Светлый фон

Думая так, Апраксин практически оценивал и собственную реакцию на приезд гостя, повышенную свою восприимчивость к каждому его слову. Что это — мнительность, нервы? Дверцей вон хлопнул — едва машину не опрокинул.

— Поехали! — обрывая себя, не желая больше копаться в собственных чувствах, приказал Апраксин шоферу. — На пятый участок.

Дорога повела через невысокие перевальчики, постепенно захватила примелькавшейся, десятки раз виденной новизной. Она всегда отвлекала от дурных мыслей, никчемных обид и переживаний, потому Апраксин и любил долгие ее километры, особую ее власть… А потом началась работа, газик дальше не шел, его не пускало ущелье, и стало вовсе не до посторонних ощущений. Собака сразу же взяла след, пошла цепко, безостановочно… И вот теперь, когда, преследуя нарушителя, шли буквально по его пятам, первогодок Чупров не выдержал бешеной скорости погони, упал…

 

Радист Лыгарев еще дважды бегал к муравейнику у подножия холма, приносил Чупрову живительный эликсир. Он бы перенес и самого Чупрова поближе к муравейнику — лишь бы это помогло…

В налитой тяжестью голове Чупрова слегка прояснилось, обморочное состояние прошло, четче проступила явь, но дыхание все еще было неровным.

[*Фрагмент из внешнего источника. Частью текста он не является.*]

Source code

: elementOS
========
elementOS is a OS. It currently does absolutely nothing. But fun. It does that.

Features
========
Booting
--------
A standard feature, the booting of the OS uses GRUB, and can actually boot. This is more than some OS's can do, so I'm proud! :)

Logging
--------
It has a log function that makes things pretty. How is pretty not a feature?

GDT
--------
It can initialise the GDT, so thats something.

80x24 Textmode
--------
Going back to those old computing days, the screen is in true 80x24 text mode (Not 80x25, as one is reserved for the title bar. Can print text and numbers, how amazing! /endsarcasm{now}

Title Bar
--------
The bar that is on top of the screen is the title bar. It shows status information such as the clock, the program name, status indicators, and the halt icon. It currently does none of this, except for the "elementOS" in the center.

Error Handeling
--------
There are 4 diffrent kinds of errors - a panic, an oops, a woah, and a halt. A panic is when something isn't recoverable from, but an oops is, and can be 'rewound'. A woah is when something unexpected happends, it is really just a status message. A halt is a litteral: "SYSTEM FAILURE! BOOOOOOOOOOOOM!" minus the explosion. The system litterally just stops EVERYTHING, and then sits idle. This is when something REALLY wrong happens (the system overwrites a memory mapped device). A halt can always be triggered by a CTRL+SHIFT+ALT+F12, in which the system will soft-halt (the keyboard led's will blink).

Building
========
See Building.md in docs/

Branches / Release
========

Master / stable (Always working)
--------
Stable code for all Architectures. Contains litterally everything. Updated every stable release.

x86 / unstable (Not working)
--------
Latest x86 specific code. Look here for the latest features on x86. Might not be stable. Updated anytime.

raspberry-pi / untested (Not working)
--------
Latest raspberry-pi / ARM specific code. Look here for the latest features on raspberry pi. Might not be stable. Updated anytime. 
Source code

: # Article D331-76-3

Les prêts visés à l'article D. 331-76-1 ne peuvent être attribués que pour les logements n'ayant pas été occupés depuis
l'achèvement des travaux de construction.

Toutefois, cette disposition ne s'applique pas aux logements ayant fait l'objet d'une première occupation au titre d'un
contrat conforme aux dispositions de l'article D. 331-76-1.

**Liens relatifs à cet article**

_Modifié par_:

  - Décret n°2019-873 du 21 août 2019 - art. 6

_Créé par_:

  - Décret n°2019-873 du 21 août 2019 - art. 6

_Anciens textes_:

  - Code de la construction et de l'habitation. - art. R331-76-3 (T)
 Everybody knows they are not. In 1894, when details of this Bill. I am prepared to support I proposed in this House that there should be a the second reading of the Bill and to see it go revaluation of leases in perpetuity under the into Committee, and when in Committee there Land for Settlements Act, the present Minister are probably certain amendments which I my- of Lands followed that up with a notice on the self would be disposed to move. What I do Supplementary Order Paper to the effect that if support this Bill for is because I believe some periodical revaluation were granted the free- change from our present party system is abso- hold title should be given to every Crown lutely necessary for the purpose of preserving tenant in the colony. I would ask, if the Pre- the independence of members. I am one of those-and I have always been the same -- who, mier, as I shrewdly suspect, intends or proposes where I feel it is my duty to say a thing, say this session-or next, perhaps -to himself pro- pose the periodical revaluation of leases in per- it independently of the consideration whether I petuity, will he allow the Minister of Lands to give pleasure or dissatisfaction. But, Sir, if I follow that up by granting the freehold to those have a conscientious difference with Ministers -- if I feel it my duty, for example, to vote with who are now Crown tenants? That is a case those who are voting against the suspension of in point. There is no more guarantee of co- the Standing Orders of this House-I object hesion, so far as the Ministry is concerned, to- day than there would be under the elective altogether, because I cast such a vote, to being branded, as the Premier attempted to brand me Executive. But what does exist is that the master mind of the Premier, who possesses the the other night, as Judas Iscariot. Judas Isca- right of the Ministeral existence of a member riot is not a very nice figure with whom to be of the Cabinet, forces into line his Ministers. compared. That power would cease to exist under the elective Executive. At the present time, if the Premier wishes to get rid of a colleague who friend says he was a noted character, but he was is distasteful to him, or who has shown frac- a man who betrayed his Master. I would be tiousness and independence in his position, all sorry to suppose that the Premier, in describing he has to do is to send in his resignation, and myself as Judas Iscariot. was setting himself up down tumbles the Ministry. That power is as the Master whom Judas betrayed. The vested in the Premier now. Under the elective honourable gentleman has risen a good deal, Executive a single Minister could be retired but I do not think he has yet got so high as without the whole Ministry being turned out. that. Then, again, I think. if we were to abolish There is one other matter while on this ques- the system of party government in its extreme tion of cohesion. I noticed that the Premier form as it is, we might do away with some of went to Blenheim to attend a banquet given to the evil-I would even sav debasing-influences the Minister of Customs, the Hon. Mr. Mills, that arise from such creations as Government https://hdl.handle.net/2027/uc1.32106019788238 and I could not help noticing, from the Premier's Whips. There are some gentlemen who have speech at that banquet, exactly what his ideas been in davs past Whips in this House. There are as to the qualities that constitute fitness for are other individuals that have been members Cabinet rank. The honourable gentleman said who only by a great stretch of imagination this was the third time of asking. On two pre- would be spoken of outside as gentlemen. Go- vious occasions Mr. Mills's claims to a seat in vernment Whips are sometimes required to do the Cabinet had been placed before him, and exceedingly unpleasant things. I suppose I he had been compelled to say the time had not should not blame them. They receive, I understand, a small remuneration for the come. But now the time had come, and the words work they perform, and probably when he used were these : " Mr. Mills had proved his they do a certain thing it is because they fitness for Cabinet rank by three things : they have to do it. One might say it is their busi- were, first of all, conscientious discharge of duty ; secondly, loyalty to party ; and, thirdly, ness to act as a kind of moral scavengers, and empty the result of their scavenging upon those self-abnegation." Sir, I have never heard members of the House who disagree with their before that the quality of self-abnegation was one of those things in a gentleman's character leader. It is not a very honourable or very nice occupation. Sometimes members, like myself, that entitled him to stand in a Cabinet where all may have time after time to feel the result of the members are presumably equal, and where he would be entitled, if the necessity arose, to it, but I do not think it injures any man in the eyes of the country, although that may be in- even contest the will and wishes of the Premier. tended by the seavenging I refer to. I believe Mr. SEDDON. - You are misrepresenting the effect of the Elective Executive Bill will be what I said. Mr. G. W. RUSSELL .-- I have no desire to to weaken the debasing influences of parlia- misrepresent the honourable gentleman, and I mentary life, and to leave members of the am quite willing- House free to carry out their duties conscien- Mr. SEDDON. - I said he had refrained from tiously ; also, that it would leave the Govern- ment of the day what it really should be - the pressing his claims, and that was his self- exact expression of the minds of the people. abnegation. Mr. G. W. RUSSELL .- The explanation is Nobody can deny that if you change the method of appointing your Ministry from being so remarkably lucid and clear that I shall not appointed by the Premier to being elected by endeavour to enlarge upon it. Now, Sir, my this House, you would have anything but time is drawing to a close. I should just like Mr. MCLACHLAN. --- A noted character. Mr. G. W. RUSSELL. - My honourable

Впервые в жизни нещадно сдавливало сердце, глаза слезились, отчего окружающий мир виделся сплошь розовым, зыбким, как бы плавающим в воде. Чупров помотал головой, пытаясь стряхнуть с себя неимоверную тяжесть, пригнувшую его к земле, не позволявшую даже на миг отлепиться от приютившего его валуна.

Когда-то, еще в курсантские годы испытавший все это на себе, лейтенант Апраксин не торопил инструктора, не подгонял его ни приказом, ни взглядом, хотя единственным его желанием в этот момент было, чтобы Чупров пересилил себя, как можно скорее поднялся. Ведь без собаки они бессильны, а нарушитель за это время, потерянное впустую, мог углубиться в тыл, выйти из заблокированного района, и тогда попробуй отыскать и обезвредить его в массе людей!..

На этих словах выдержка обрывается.